[Work request] Take the line that contains "hinzunehmen." in the data below and each line after it, through the last, and repeat them unchanged.

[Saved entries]
● ● ● ●
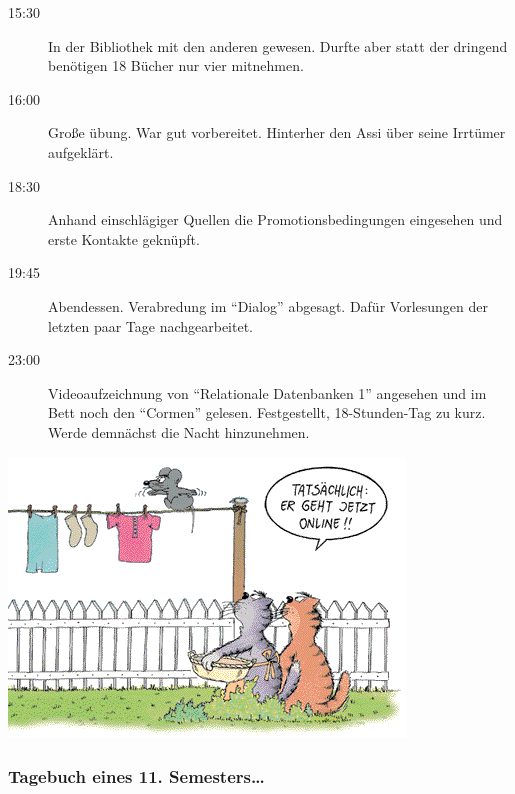 \begin{description}
\item[15:30] In der Bibliothek mit den anderen gewesen. Durfte aber statt der
dringend benötigen 18 Bücher nur vier mitnehmen.
\item[16:00] Große übung. War gut vorbereitet. Hinterher den Assi über seine
Irrtümer aufgeklärt.
\item[18:30] Anhand einschlägiger Quellen die Promotionsbedingungen eingesehen und
erste Kontakte geknüpft.
\item[19:45] Abendessen. Verabredung im "`Dialog"' abgesagt. Dafür Vorlesungen
der letzten paar Tage nachgearbeitet.
\item[23:00] Videoaufzeichnung von "`Relationale Datenbanken 1"' angesehen und im Bett noch den "`Cormen"'
gelesen. Festgestellt, 18-Stunden-Tag zu kurz. Werde demnächst die Nacht
hinzunehmen.
\end{description}
\begin{center}
  \includegraphics[width=\linewidth]{bilder/comics/stein1.png}
\end{center}
\newpage
\subsubsection{Tagebuch eines 11. Semesters\ldots}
● ● ● ●
[Result of this exercise]
hinzunehmen.
\end{description}
\begin{center}
  \includegraphics[width=\linewidth]{bilder/comics/stein1.png}
\end{center}
\newpage
\subsubsection{Tagebuch eines 11. Semesters\ldots}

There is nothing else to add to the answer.